По словам Жорки, покойный Ефим Абрамович Пасечник, тоже давний знакомец капитана Александрова, правда, не такой добрый, позвонил ему как-то на работу и попросил срочно зайти. Дома он без обиняков показал коллекционеру эту самую загадочную монету и попросил ее определить. Жорка, естественно, с ходу этого сделать не смог и, высказав уже известные Александрову соображения, заявил, что должен тщательно исследовать непонятный экземпляр дома. Прижимистый старик не отказал, но потребовал денежный залог, и Конькевич скрепя сердце выложил всю только что полученную зарплату и квартальную премию. Это, конечно, раза в два превышало стоимость реальной царской десятки на черном рынке, но интерес пересилил.

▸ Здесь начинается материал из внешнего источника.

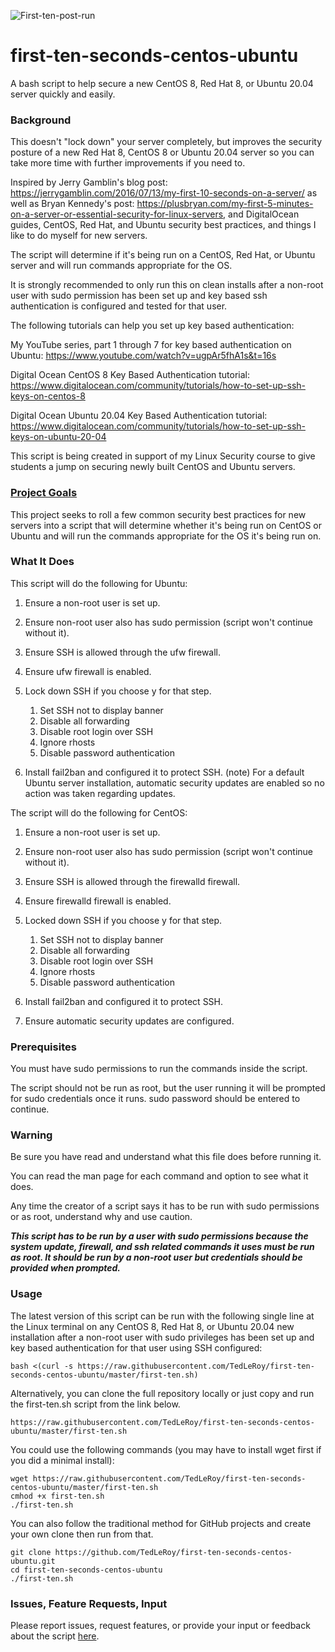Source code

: ![First-ten-post-run](https://i.ibb.co/4N5QXww/After-Running-Script.png)

# first-ten-seconds-centos-ubuntu

A bash script to help secure a new CentOS 8, Red Hat 8, or Ubuntu 20.04 server quickly and easily.

### Background

This doesn't "lock down" your server completely, but improves the security posture of a new Red Hat 8, CentOS 8 or Ubuntu 20.04 server so you can take more time with further improvements if you need to.

Inspired by Jerry Gamblin's blog post: https://jerrygamblin.com/2016/07/13/my-first-10-seconds-on-a-server/ as well as Bryan Kennedy's post: https://plusbryan.com/my-first-5-minutes-on-a-server-or-essential-security-for-linux-servers, and DigitalOcean guides, CentOS, Red Hat, and Ubuntu security best practices, and things I like to do myself for new servers.

The script will determine if it's being run on a CentOS, Red Hat, or Ubuntu server and will run commands appropriate for the OS.

It is strongly recommended to only run this on clean installs after a non-root user with sudo permission has been set up and key based ssh authentication is configured and tested for that user. 

The following tutorials can help you set up key based authentication:

My YouTube series, part 1 through 7 for key based authentication on Ubuntu: https://www.youtube.com/watch?v=ugpAr5fhA1s&t=16s

Digital Ocean CentOS 8 Key Based Authentication tutorial: https://www.digitalocean.com/community/tutorials/how-to-set-up-ssh-keys-on-centos-8

Digital Ocean Ubuntu 20.04 Key Based Authentication tutorial: https://www.digitalocean.com/community/tutorials/how-to-set-up-ssh-keys-on-ubuntu-20-04

This script is being created in support of my Linux Security course to give students a jump on securing newly built CentOS and Ubuntu servers.

### [Project Goals](#project-goals)

This project seeks to roll a few common security best practices for new servers into a script that will determine whether it's being run on CentOS or Ubuntu and will run the commands appropriate for the OS it's being run on.

### What It Does

This script will do the following for Ubuntu:

1. Ensure a non-root user is set up.
2. Ensure non-root user also has sudo permission (script won't continue without it).
3. Ensure SSH is allowed through the ufw firewall.
4. Ensure ufw firewall is enabled.
5. Lock down SSH if you choose y for that step.

   1. Set SSH not to display banner
   1. Disable all forwarding
   1. Disable root login over SSH
   1. Ignore rhosts
   1. Disable password authentication
   
6. Install fail2ban and configured it to protect SSH. 
(note) For a default Ubuntu server installation, automatic security updates are enabled so no action was taken regarding updates.

The script will do the following for CentOS:

1. Ensure a non-root user is set up.
2. Ensure non-root user also has sudo permission (script won't continue without it).
3. Ensure SSH is allowed through the firewalld firewall.
4. Ensure firewalld firewall is enabled.
5. Locked down SSH if you choose y for that step.

   1. Set SSH not to display banner
   1. Disable all forwarding
   1. Disable root login over SSH
   1. Ignore rhosts
   1. Disable password authentication

6. Install fail2ban and configured it to protect SSH.
7. Ensure automatic security updates are configured.

### Prerequisites

You must have sudo permissions to run the commands inside the script.

The script should not be run as root, but the user running it will be prompted for sudo credentials once it runs. sudo password should be entered to continue.

### Warning

Be sure you have read and understand what this file does before running it.

You can read the man page for each command and option to see what it does.

Any time the creator of a script says it has to be run with sudo permissions or as root, understand why and use caution.

***This script has to be run by a user with sudo permissions because the system update, firewall, and ssh related commands it uses must be run as root. It should be run by a non-root user but credentials should be provided when prompted.***

### Usage

The latest version of this script can be run with the following single line at the Linux terminal on any CentOS 8, Red Hat 8, or Ubuntu 20.04 new installation after a non-root user with sudo privileges has been set up and key based authentication for that user using SSH configured:

`bash <(curl -s https://raw.githubusercontent.com/TedLeRoy/first-ten-seconds-centos-ubuntu/master/first-ten.sh)`

Alternatively, you can clone the full repository locally or just copy and run the first-ten.sh script from the link below.

`https://raw.githubusercontent.com/TedLeRoy/first-ten-seconds-centos-ubuntu/master/first-ten.sh`

You could use the following commands (you may have to install wget first if you did a minimal install):

```
wget https://raw.githubusercontent.com/TedLeRoy/first-ten-seconds-centos-ubuntu/master/first-ten.sh
cmhod +x first-ten.sh
./first-ten.sh
```

You can also follow the traditional method for GitHub projects and create your own clone then run from that.

```
git clone https://github.com/TedLeRoy/first-ten-seconds-centos-ubuntu.git
cd first-ten-seconds-centos-ubuntu
./first-ten.sh
```

### Issues, Feature Requests, Input

Please report issues, request features, or provide your input or feedback about the script [here](https://github.com/TedLeRoy/first-ten-seconds-centos-ubuntu/issues).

Как раз в тот день, когда подошел срок возврата монеты, Жорка случайно услышал в курилке, что Пасечника ограбили и убили. Деньги, как говорится, гикнулись, что само по себе было довольно прискорбно, однако монета перешла в полное Жоркино распоряжение. Естественно, в тот момент нумизмат в душе Конькевича уступил место обманутому трудяге, и так не бесящемуся с жиру, но вернуть свое без помощи потусторонних сил не представлялось никакой возможности, и мало-помалу он успокоился, философски смирившись с очередным пинком судьбы.
Как обычно, недопив, Жорка становился сонным и тупел прямо на глазах, поэтому Николай, сам почувствовав усталость, засобирался домой. Монету он оставил Конькевичу под честное слово, зная, что еврействующий интеллигент ужасно щепетилен в подобных делах. Напоследок, уже в дверях, Александров вспомнил, что совсем запамятовал спросить, почему на крыле орла расположен герб с полумесяцем – ведь это явно мусульманский символ, – на что Жорка рассеянно ответил, что полумесяц, еще до завоевания турками-османами являлся символом Константинополя. На том друзья и расстались…
Подойдя к своему подъезду, Николай вдруг услышал, как за его спиной вдруг скрипнул под чьей-то ногой наст. Резко обернувшись, он чисто инстинктивно нырнул головой в сторону, уходя от предполагаемого удара, и… никого не увидел. Впрочем, в их дворе всегда было темно как в яме. Фонари здесь канули в небытие еще в благополучные восьмидесятые, а теперь не упоминались даже в устно-матерном народном творчестве и фольклорных преданиях вечных скамеечных бабулек. Постояв, неудобно согнувшись, пару-другую минут, капитан пожал плечами, что в его позе не было лишено комизма, и распрямился.
«Надо меньше пить, – думал Александров, поднимаясь по лестнице, немногим более чистой, чем в подъезде Конькевича. – А то свихнешься, капитан. Или белочку словишь…»
Завтра, уже сегодня, наступало долгожданное воскресенье, и следовало отоспаться как следует перед трудовой неделей. А она, как подсказывала многострадальная часть тела, где, по устным преданиям, и заключается интуиция, обещала быть трудной.
* * *
Николай лежал с открытыми глазами и долго не мог понять, что его вырвало из тяжелого похмельного сна.
Казалось, он только что прилег – за окном было темно и светать явно не собиралось. Однако, нащупав на тумбочке свои «командирские», Александров с удивлением убедился, что чувства его не обманули: светящиеся стрелки показывали без нескольких минут шесть утра.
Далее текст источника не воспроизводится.